Ada sepasang suami isteri yang sedang jalan-jalan di kota
Yogyakarta. Mereka asyik memperhatikan barang yang dijual sepanjang jalan. Yang
tadinya tidak ingin, karena melihat yang baru dan bagus, maka jadi ingin
membelinya. Beragam alasan memang paling mudah dibuat. “ Rumah kita kan dingin,
lantainya harus ada karpetnya. Pojoknya kurang menarik, jadi harus ada guci.”

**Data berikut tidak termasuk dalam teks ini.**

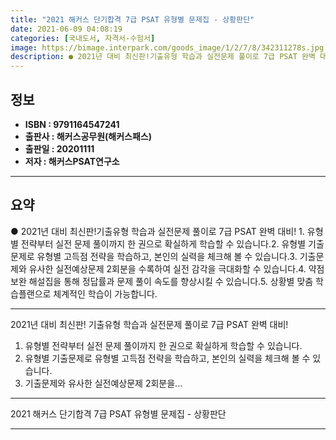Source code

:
```yaml
---
title: "2021 해커스 단기합격 7급 PSAT 유형별 문제집 - 상황판단"
date: 2021-06-09 04:08:19
categories: [국내도서, 자격서-수험서]
image: https://bimage.interpark.com/goods_image/1/2/7/8/342311278s.jpg
description: ● 2021년 대비 최신판!기출유형 학습과 실전문제 풀이로 7급 PSAT 완벽 대비! 1. 유형별 전략부터 실전 문제 풀이까지 한 권으로 확실하게 학습할 수 있습니다.2. 유형별 기출문제로 유형별 고득점 전략을 학습하고, 본인의 실력을 체크해 볼 수 있습니다.3. 기출문제와 유사한 실
---
```


## **정보**

- **ISBN : 9791164547241**
- **출판사 : 해커스공무원(해커스패스)**
- **출판일 : 20201111**
- **저자 : 해커스PSAT연구소**

------



## **요약**

●  2021년 대비 최신판!기출유형 학습과 실전문제 풀이로 7급 PSAT 완벽 대비! 1. 유형별 전략부터 실전 문제 풀이까지 한 권으로 확실하게 학습할 수 있습니다.2. 유형별 기출문제로 유형별 고득점 전략을 학습하고, 본인의 실력을 체크해 볼 수 있습니다.3. 기출문제와 유사한 실전예상문제 2회분을 수록하여 실전 감각을 극대화할 수 있습니다.4. 약점 보완 해설집을 통해 정답률과 문제 풀이 속도를 향상시킬 수 있습니다.5. 상황별 맞춤 학습플랜으로 체계적인 학습이 가능합니다.

------

2021년 대비 최신판!
기출유형 학습과 실전문제 풀이로 7급 PSAT 완벽 대비!
 
1. 유형별 전략부터 실전 문제 풀이까지 한 권으로 확실하게 학습할 수 있습니다.
2. 유형별 기출문제로 유형별 고득점 전략을 학습하고, 본인의 실력을 체크해 볼 수 있습니다.
3. 기출문제와 유사한 실전예상문제 2회분을... 

------


2021 해커스 단기합격 7급 PSAT 유형별 문제집 - 상황판단 

------


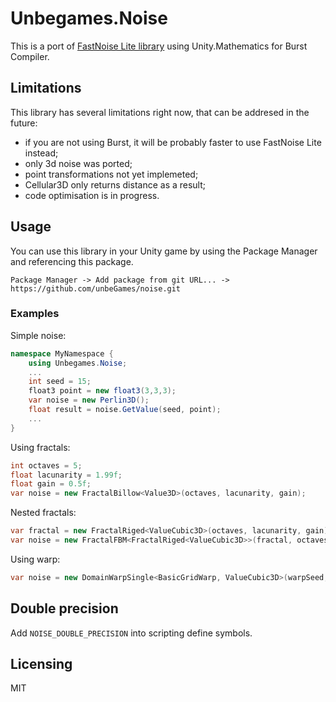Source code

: # Unbegames.Noise

This is a port of [FastNoise Lite library](https://github.com/Auburn/FastNoise) using Unity.Mathematics for Burst Compiler.

## Limitations

This library has several limitations right now, that can be addresed in the future:

* if you are not using Burst, it will be probably faster to use FastNoise Lite instead;
* only 3d noise was ported;
* point transformations not yet implemeted;
* Cellular3D only returns distance as a result;
* code optimisation is in progress.

## Usage

You can use this library in your Unity game by using the Package Manager and referencing this package. 

`Package Manager -> Add package from git URL... -> https://github.com/unbeGames/noise.git`

### Examples

Simple noise:

```C#
namespace MyNamespace {
    using Unbegames.Noise;
    ...
    int seed = 15;
    float3 point = new float3(3,3,3);
    var noise = new Perlin3D();
    float result = noise.GetValue(seed, point);
    ...
}
```

Using fractals:

```C#
int octaves = 5;
float lacunarity = 1.99f;
float gain = 0.5f;
var noise = new FractalBillow<Value3D>(octaves, lacunarity, gain);
```

Nested fractals:

```C#
var fractal = new FractalRiged<ValueCubic3D>(octaves, lacunarity, gain);
var noise = new FractalFBM<FractalRiged<ValueCubic3D>>(fractal, octaves, lacunarity, gain);
```

Using warp:
```C#
var noise = new DomainWarpSingle<BasicGridWarp, ValueCubic3D>(warpSeed, warpFrequency, warpAmp);

```

## Double precision

Add `NOISE_DOUBLE_PRECISION` into scripting define symbols.

## Licensing

MIT
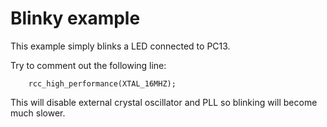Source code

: # Blinky example

This example simply blinks a LED connected to PC13.

Try to comment out the following line:

```
	rcc_high_performance(XTAL_16MHZ);
```

This will disable external crystal oscillator and PLL so blinking will become much slower.
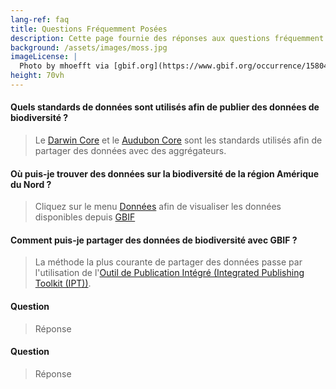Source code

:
 ```yaml
---
lang-ref: faq
title: Questions Fréquemment Posées
description: Cette page fournie des réponses aux questions fréquemment posées à propos des standards de données de biodiversité, du partage des données, ainsi que sur la manière d'accéder aux données de biodiversité sur l'Amérique du Nord.
background: /assets/images/moss.jpg
imageLicense: |
  Photo by mhoefft via [gbif.org](https://www.gbif.org/occurrence/1580487687)
height: 70vh
---
```


#### Quels standards de données sont utilisés afin de publier des données de biodiversité ?
> Le [Darwin Core](https://dwc.tdwg.org/) et le [Audubon Core](https://www.tdwg.org/standards/ac/) sont les standards utilisés afin de partager des données avec des aggrégateurs.

#### Où puis-je trouver des données sur la biodiversité de la région Amérique du Nord ?
> Cliquez sur le menu [Données](/fr/data) afin de visualiser les données disponibles depuis [GBIF](https://gbif.org)

#### Comment puis-je partager des données de biodiversité avec GBIF ?
> La méthode la plus courante de partager des données passe par l'utilisation de l'[Outil de Publication Intégré (Integrated Publishing Toolkit (IPT))](https://www.gbif.org/ipt).

#### Question
> Réponse

#### Question
> Réponse
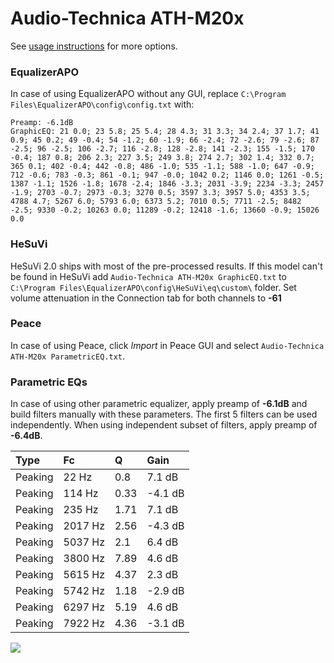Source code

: # Audio-Technica ATH-M20x
See [usage instructions](https://github.com/jaakkopasanen/AutoEq#usage) for more options.

### EqualizerAPO
In case of using EqualizerAPO without any GUI, replace `C:\Program Files\EqualizerAPO\config\config.txt`
with:
```
Preamp: -6.1dB
GraphicEQ: 21 0.0; 23 5.8; 25 5.4; 28 4.3; 31 3.3; 34 2.4; 37 1.7; 41 0.9; 45 0.2; 49 -0.4; 54 -1.2; 60 -1.9; 66 -2.4; 72 -2.6; 79 -2.6; 87 -2.5; 96 -2.5; 106 -2.7; 116 -2.8; 128 -2.8; 141 -2.3; 155 -1.5; 170 -0.4; 187 0.8; 206 2.3; 227 3.5; 249 3.8; 274 2.7; 302 1.4; 332 0.7; 365 0.1; 402 -0.4; 442 -0.8; 486 -1.0; 535 -1.1; 588 -1.0; 647 -0.9; 712 -0.6; 783 -0.3; 861 -0.1; 947 -0.0; 1042 0.2; 1146 0.0; 1261 -0.5; 1387 -1.1; 1526 -1.8; 1678 -2.4; 1846 -3.3; 2031 -3.9; 2234 -3.3; 2457 -1.9; 2703 -0.7; 2973 -0.3; 3270 0.5; 3597 3.3; 3957 5.0; 4353 3.5; 4788 4.7; 5267 6.0; 5793 6.0; 6373 5.2; 7010 0.5; 7711 -2.5; 8482 -2.5; 9330 -0.2; 10263 0.0; 11289 -0.2; 12418 -1.6; 13660 -0.9; 15026 0.0
```

### HeSuVi
HeSuVi 2.0 ships with most of the pre-processed results. If this model can't be found in HeSuVi add
`Audio-Technica ATH-M20x GraphicEQ.txt` to `C:\Program Files\EqualizerAPO\config\HeSuVi\eq\custom\` folder.
Set volume attenuation in the Connection tab for both channels to **-61**

### Peace
In case of using Peace, click *Import* in Peace GUI and select `Audio-Technica ATH-M20x ParametricEQ.txt`.

### Parametric EQs
In case of using other parametric equalizer, apply preamp of **-6.1dB** and build filters manually
with these parameters. The first 5 filters can be used independently.
When using independent subset of filters, apply preamp of **-6.4dB**.

| Type    | Fc      |    Q | Gain    |
|:--------|:--------|:-----|:--------|
| Peaking | 22 Hz   | 0.8  | 7.1 dB  |
| Peaking | 114 Hz  | 0.33 | -4.1 dB |
| Peaking | 235 Hz  | 1.71 | 7.1 dB  |
| Peaking | 2017 Hz | 2.56 | -4.3 dB |
| Peaking | 5037 Hz | 2.1  | 6.4 dB  |
| Peaking | 3800 Hz | 7.89 | 4.6 dB  |
| Peaking | 5615 Hz | 4.37 | 2.3 dB  |
| Peaking | 5742 Hz | 1.18 | -2.9 dB |
| Peaking | 6297 Hz | 5.19 | 4.6 dB  |
| Peaking | 7922 Hz | 4.36 | -3.1 dB |

![](https://raw.githubusercontent.com/jaakkopasanen/AutoEq/master/results/rtings/avg/Audio-Technica%20ATH-M20x/Audio-Technica%20ATH-M20x.png)
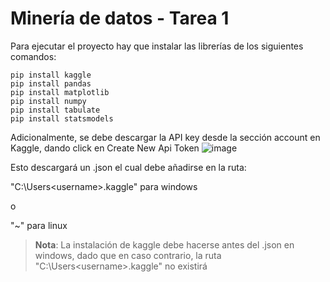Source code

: # Minería de datos - Tarea 1

Para ejecutar el proyecto hay que instalar las librerías de los siguientes comandos:

```
pip install kaggle
pip install pandas
pip install matplotlib
pip install numpy
pip install tabulate
pip install statsmodels
```

Adicionalmente, se debe descargar la API key desde la sección account en Kaggle, dando click en Create New Api Token
![image](https://user-images.githubusercontent.com/66177547/154788860-b8381ac7-0bf9-4a07-8124-a2cda4c27b0f.png)

Esto descargará un .json el cual debe añadirse en la ruta:

"C:\Users\<username>\.kaggle\" para windows 

o

"~" para linux

> **Nota**: La instalación de kaggle debe hacerse antes del .json en windows, dado que en caso contrario, la ruta "C:\Users\<username>\.kaggle\" no existirá


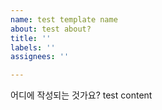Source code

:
 ```yaml
---
name: test template name
about: test about?
title: ''
labels: ''
assignees: ''

---
```


어디에 작성되는 것가요? test content
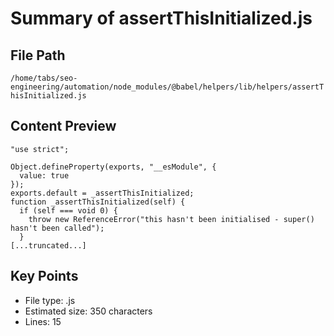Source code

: # Summary of assertThisInitialized.js
  
## File Path
`/home/tabs/seo-engineering/automation/node_modules/@babel/helpers/lib/helpers/assertThisInitialized.js`

## Content Preview
```
"use strict";

Object.defineProperty(exports, "__esModule", {
  value: true
});
exports.default = _assertThisInitialized;
function _assertThisInitialized(self) {
  if (self === void 0) {
    throw new ReferenceError("this hasn't been initialised - super() hasn't been called");
  }
[...truncated...]
```

## Key Points
- File type: .js
- Estimated size: 350 characters
- Lines: 15
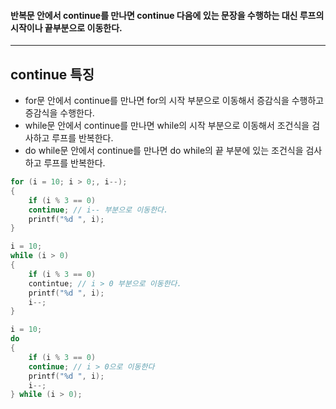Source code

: #### 반복문 안에서 continue를 만나면 continue 다음에 있는 문장을 수행하는 대신 루프의 시작이나 끝부분으로 이동한다. ####
___

## continue 특징 ##

- for문 안에서 continue를 만나면 for의 시작 부분으로 이동해서 증감식을 수행하고 증감식을 수행한다.
- while문 안에서 continue를 만나면 while의 시작 부분으로 이동해서 조건식을 검사하고 루프를 반복한다.
- do while문 안에서 continue를 만나면 do while의 끝 부분에 있는 조건식을 검사하고 루프를 반복한다.
```c
for (i = 10; i > 0;, i--);
{
	if (i % 3 == 0)
	continue; // i-- 부분으로 이동한다.
	printf("%d ", i);
}
```

```c
i = 10;
while (i > 0)
{
	if (i % 3 == 0)
	contintue; // i > 0 부분으로 이동한다.
	printf("%d ", i);
	i--;
}
```

```c
i = 10;
do
{
	if (i % 3 == 0)
	continue; // i > 0으로 이동한다
	printf("%d ", i);
	i--;
} while (i > 0);
```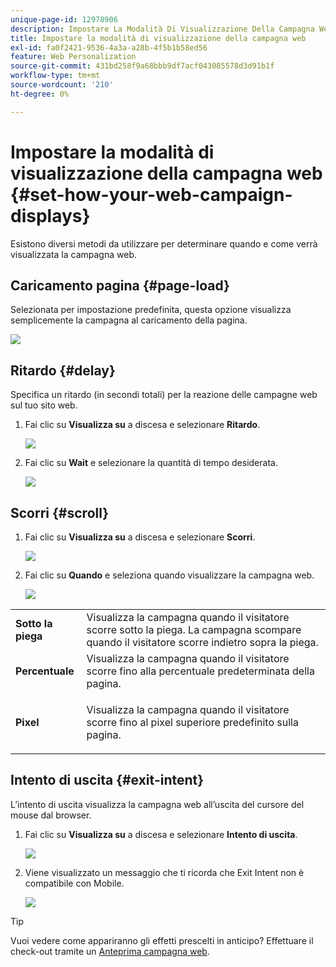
 ```yaml
---
unique-page-id: 12978906
description: Impostare La Modalità Di Visualizzazione Della Campagna Web - Documentazione Di Marketo - Documentazione Del Prodotto
title: Impostare la modalità di visualizzazione della campagna web
exl-id: fa0f2421-9536-4a3a-a28b-4f5b1b58ed56
feature: Web Personalization
source-git-commit: 431bd258f9a68bbb9df7acf043085578d3d91b1f
workflow-type: tm+mt
source-wordcount: '210'
ht-degree: 0%

---
```


# Impostare la modalità di visualizzazione della campagna web {#set-how-your-web-campaign-displays}

Esistono diversi metodi da utilizzare per determinare quando e come verrà visualizzata la campagna web.

## Caricamento pagina {#page-load}

Selezionata per impostazione predefinita, questa opzione visualizza semplicemente la campagna al caricamento della pagina.

![](assets/pl1.png)

## Ritardo {#delay}

Specifica un ritardo (in secondi totali) per la reazione delle campagne web sul tuo sito web.

1. Fai clic su **Visualizza su** a discesa e selezionare **Ritardo**.

   ![](assets/d1.png)

1. Fai clic su **Wait** e selezionare la quantità di tempo desiderata.

   ![](assets/d2.png)

## Scorri {#scroll}

1. Fai clic su **Visualizza su** a discesa e selezionare **Scorri**.

   ![](assets/s1.png)

1. Fai clic su **Quando** e seleziona quando visualizzare la campagna web.

   ![](assets/s2.png)

<table> 
 <tbody> 
  <tr> 
   <td><strong>Sotto la piega</strong></td> 
   <td>Visualizza la campagna quando il visitatore scorre sotto la piega. La campagna scompare quando il visitatore scorre indietro sopra la piega.</td> 
  </tr> 
  <tr> 
   <td><strong>Percentuale</strong></td> 
   <td>Visualizza la campagna quando il visitatore scorre fino alla percentuale predeterminata della pagina.</td> 
  </tr> 
  <tr> 
   <td><strong>Pixel</strong></td> 
   <td><p>Visualizza la campagna quando il visitatore scorre fino al pixel superiore predefinito sulla pagina.</p></td> 
  </tr> 
 </tbody> 
</table>

## Intento di uscita {#exit-intent}

L’intento di uscita visualizza la campagna web all’uscita del cursore del mouse dal browser.

1. Fai clic su **Visualizza su** a discesa e selezionare **Intento di uscita**.

   ![](assets/ei1.png)

1. Viene visualizzato un messaggio che ti ricorda che Exit Intent non è compatibile con Mobile.

   ![](assets/ei2.png)

>[!TIP]
>
>Vuoi vedere come appariranno gli effetti prescelti in anticipo? Effettuare il check-out tramite un [Anteprima campagna web](/help/marketo/product-docs/web-personalization/working-with-web-campaigns/preview-and-test-a-web-campaign.md).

Ungkapnya. Pada saat akan masuk ke toko guci, datanglah seorang anak kecil
peminta-minta yang terlihat kumuh. “ Ibu, minta uang, saya lapar”. “ Uh,
dimana-mana banyak orang minta-minta, “ gerutu sang isteri”. Itu orang tuanya
yang tidak berusaha mendidik atau mungkin sengaja, kan ada sindikatnya. Anak
kecil itu diperdaya.” Kemudian mereka memberikan uang seratus rupiah kepada
anak itu.
Lalu masuklah sepasang suami isteri itu ke toko guci dan
saling tawar menawar harga. Hingga akhirnya mereka sepakat dengan harga sekian
ratus ribu. Sebetulnya, mereka merasa bahwa barang itu sangat mahal buat
mereka. “Tapi tak apalah, sekali-sekali”, gumam sang isteri. Dan, guci itupun
kini telah terjual.
Sesaat kemudian, sang suami ingin pergi dahulu, meninggalkan
isterinya sebentar. “Bingung nih menyimpan gucinya”, kata sang suami. Kemudian
suaminya pergi sebentar dan gucinya ditunggui sang isteri. Ketika sang suami
mundur, guci itu tersenggol, sehingga pecahlah guci seharga 100-200 ribu itu.
Dan, ketika guci itu pecah, air mata si isteri mengalir. “ Udahlah mah”, kata
sang suami.” Guci segitu aja kok bisa bikin menangis. Nanti juga ada rezekinya
lagi”. “Pah”, kata sang isteri.” Yang membuat mamah menangis bukan masalah gucinya
yang pecah, tapi perilaku kita. Kita melihat orang lain yang lapar dan
meminta-minta, tapi kita hanya memberikan uang seratus rupiah saja. Itu pun
dengan berat dan mengumpat. Sebaliknya, kita begitu ringan membeli benda untuk
selera nafsu kita, 100-200 ribu, tanpa takut kelak ditanyakan di yaumil hisab.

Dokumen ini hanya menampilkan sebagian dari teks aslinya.